EE.UU., que siempre ha contemplado su política exterior desde la óptica de suma cero, es decir, lo que no les pertenece a ellos es enemigo de ellos, ya siente que su país va a ser relegado como potencia hegemónica única, y va a tener que pelear su lugar bajo el sol con otros países emergentes, en primer lugar, China. Sin duda EE.UU. seguirá siendo una potencia global, pero no será la única potencia global, posición que ha disfrutado desde la caída de la URSS en 1991.
El enemigo ahora no es un sistema poderosamente militar con una economía en ruinas, sino un comunismo con una economía muy solvente que ya supera a EE.UU. en multitud de datos macro y microeconómicos.
El papel del Estado es fundamental en todo ello. La política gobierna a la economía en China al contrario que en la UE y en EE.UU. en donde son los oligarcas financieros los que gobiernan a la política. Y, por cierto, en este sistema de oligarcas financieros la democracia brilla tanto por su ausencia como en cualquier otro sistema.
El sector público representa entre el 80 y el 90% en las áreas estratégicas de la industria pesada, la energía, las infraestructuras, el armamento y funciona bajo la directriz de un plan quinquenal. Además, el Estado posee el 55% del capital de todas las empresas. 17 de las 20 primeras empresas son estatales. Los cuatro bancos más grandes del mundo son bancos estatales chinos. En la economía del conocimiento los chinos van a la cabeza de todos los países incluido EE.UU. El 70% de los ingenieros de las empresas norteamericanas son chinos y trabajan temporalmente en California, pero retornan a su país al cabo de unos pocos años. El chino medio cobra en términos de paridad de poder adquisitivo 21.250 $, por los 7 mil que se gana en India.
La esperanza de vida es de 78,2 años, por encima de la de EE.UU. que es de 76,1. La tasa de escolarización en primaria es del 100% y del 97% en secundaria. La OCDE estimó en 2018 que el sistema educativo chino es el mejor del mundo. El 90% de las familias urbanas son propietarios de su vivienda, y en el campo son el 100%. En EE.UU. es el 64%. El seguro de atención médico alcanza al 95% de la población. Nadie se queda tirado a la puerta de un hospital por no tener seguro médico como le ocurre en EE.UU. a decenas de millones de personas.
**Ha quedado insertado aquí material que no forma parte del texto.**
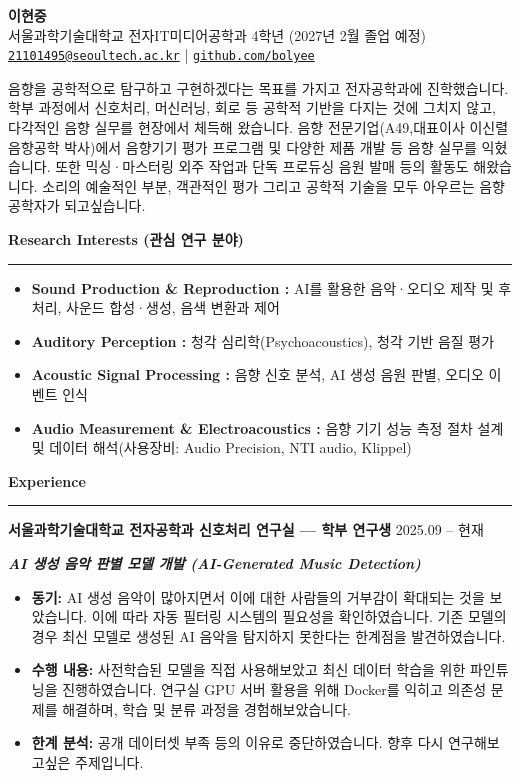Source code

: \documentclass[letterpaper,12pt]{article}
\newcommand{\cvsection}[1]{%
    \vspace{15pt}%
    {\Large\bfseries #1}%
    \vspace{3pt}\hrule\vspace{6pt}%
}
\newcommand{\cventry}[2]{%
    \vspace{9pt}%
    \textbf{#1} \hfill #2\par\vspace{2pt}%
}
\newcommand{\cvsub}[1]{%
    \vspace{8pt}%
    \hspace*{10pt}\textbf{\textit{#1}}\par\vspace{2pt}%
}
\begin{document}
\begin{center}
    {\Huge \bfseries 이현중} \\ \vspace{6pt}
    서울과학기술대학교 전자IT미디어공학과 4학년 (2027년 2월 졸업 예정) \\ \vspace{4pt}
    \href{mailto:21101495@seoultech.ac.kr}{\texttt{21101495@seoultech.ac.kr}} | \href{https://github.com/bolyee}{\texttt{github.com/bolyee}}
\end{center}

\vspace{8pt}

음향을 공학적으로 탐구하고 구현하겠다는 목표를 가지고 전자공학과에 진학했습니다. 학부 과정에서 신호처리, 머신러닝, 회로 등 공학적 기반을 다지는 것에 그치지 않고, 다각적인 음향 실무를 현장에서 체득해 왔습니다. 음향 전문기업(A49,대표이사 이신렬 음향공학 박사)에서 음향기기 평가 프로그램 및 다양한 제품 개발 등 음향 실무를 익혔습니다. 또한 믹싱·마스터링 외주 작업과 단독 프로듀싱 음원 발매 등의 활동도 해왔습니다. 소리의 예술적인 부분, 객관적인 평가 그리고 공학적 기술을 모두 아우르는 음향공학자가 되고싶습니다.

\cvsection{Research Interests (관심 연구 분야)}
\begin{itemize}
    \item \textbf{ Sound Production \& Reproduction :} AI를 활용한 음악·오디오 제작 및 후처리, 사운드 합성·생성, 음색 변환과 제어
    \item \textbf{Auditory Perception :} 청각 심리학(Psychoacoustics), 청각 기반 음질 평가
    \item \textbf{Acoustic Signal Processing :} 음향 신호 분석, AI 생성 음원 판별, 오디오 이벤트 인식
    \item \textbf{Audio Measurement \& Electroacoustics :} 음향 기기 성능 측정 절차 설계 및 데이터 해석(사용장비: Audio Precision, NTI audio, Klippel)
\end{itemize}

\cvsection{Experience}

\cventry{서울과학기술대학교 전자공학과 신호처리 연구실 --- 학부 연구생}{2025.09 -- 현재}

\cvsub{AI 생성 음악 판별 모델 개발 (AI-Generated Music Detection)}
\begin{itemize}
    \item \textbf{동기:} AI 생성 음악이 많아지면서 이에 대한 사람들의 거부감이 확대되는 것을 보았습니다. 이에 따라 자동 필터링 시스템의 필요성을 확인하였습니다. 기존 모델의 경우 최신 모델로 생성된 AI 음악을 탐지하지 못한다는 한계점을 발견하였습니다.
    \item \textbf{수행 내용:} 사전학습된 모델을 직접 사용해보았고 최신 데이터 학습을 위한 파인튜닝을 진행하였습니다. 연구실 GPU 서버 활용을 위해 Docker를 익히고 의존성 문제를 해결하며, 학습 및 분류 과정을 경험해보았습니다.
    \item \textbf{한계 분석:} 공개 데이터셋 부족 등의 이유로 중단하였습니다. 향후 다시 연구해보고싶은 주제입니다.
\end{itemize}
\end{document}
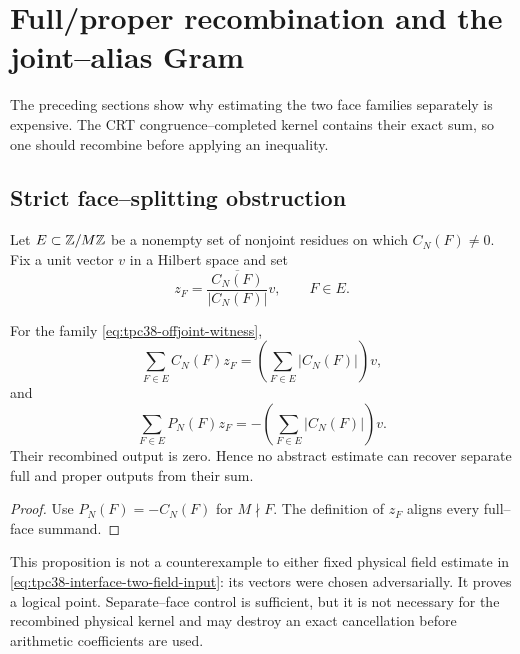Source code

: \section{Full/proper recombination and the joint--alias Gram}
\label{sec:tpc38-recombined-gate}

The preceding sections show why estimating the two face families
separately is expensive.  The CRT congruence--completed kernel contains
their exact sum, so one should recombine before applying an inequality.

\subsection{Strict face--splitting obstruction}

Let \(E\subset\Z/M\Z\) be a nonempty set of nonjoint residues on which
\(C_N(F)\ne0\).  Fix a unit vector \(v\) in a Hilbert space and set
\begin{equation}
 z_F=\frac{\overline{C_N(F)}}{|C_N(F)|}v,
 \qquad F\in E.
 \label{eq:tpc38-offjoint-witness}
\end{equation}

\begin{proposition}
\label{prop:tpc38-face-splitting-obstruction}
For the family \eqref{eq:tpc38-offjoint-witness},
\begin{equation}
 \sum_{F\in E}C_N(F)z_F
 =\left(\sum_{F\in E}|C_N(F)|\right)v,
 \label{eq:tpc38-large-full-output}
\end{equation}
and
\begin{equation}
 \sum_{F\in E}P_N(F)z_F
 =-\left(\sum_{F\in E}|C_N(F)|\right)v.
 \label{eq:tpc38-large-proper-output}
\end{equation}
Their recombined output is zero.  Hence no abstract estimate can recover
separate full and proper outputs from their sum.
\end{proposition}

\begin{proof}
Use \(P_N(F)=-C_N(F)\) for \(M\nmid F\).  The definition of \(z_F\)
aligns every full--face summand.
\end{proof}

This proposition is not a counterexample to either fixed physical field
estimate in \eqref{eq:tpc38-interface-two-field-input}: its vectors were
chosen adversarially.  It proves a logical point.  Separate--face
control is sufficient, but it is not necessary for the recombined
physical kernel and may destroy an exact cancellation before arithmetic
coefficients are used.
La mayoría de los medicamentos que se consumen en el mundo están fabricados en China. El 41% de los ingredientes farmacéuticos acticos (APIs) están fabricados en China (EE.UU. el 3%).
Una industria de alta tecnología como es la de los teléfonos inteligentes tiene en China un ejemplo alternativo a seguir, para desmontar el poder de los oligarcas de Apple, de X y de los otros mastodontes del capital hipercentralizado que gobierna en el mundo occidental. Se trata de la compañía de telefonía Huawei, ante la que se conjuran todas las fuerzas de la oligarquía estadounidense, porque esta compañía es puntera tecnológicamente, pero funciona con criterios democráticos mucho más solventes que las norteamericanas. Huawei tiene 150.000 trabajadores lo cuales controlan el 98,6% de las acciones, siendo el restante 1,4% de la dirección de la empresa. El paquete de acciones de los trabajadores no se puede vender en el mercado.
China está a la cabeza en la implementación de acciones para contener el cambio climático, mientras los norteamericanos acaban de poner a un presidente negacionista con ínfulas imperiales medio analfabeto, rodeado de una cohorte de iluminatis que van amenazando al mundo, aliados y enemigos, hasta veremos dónde.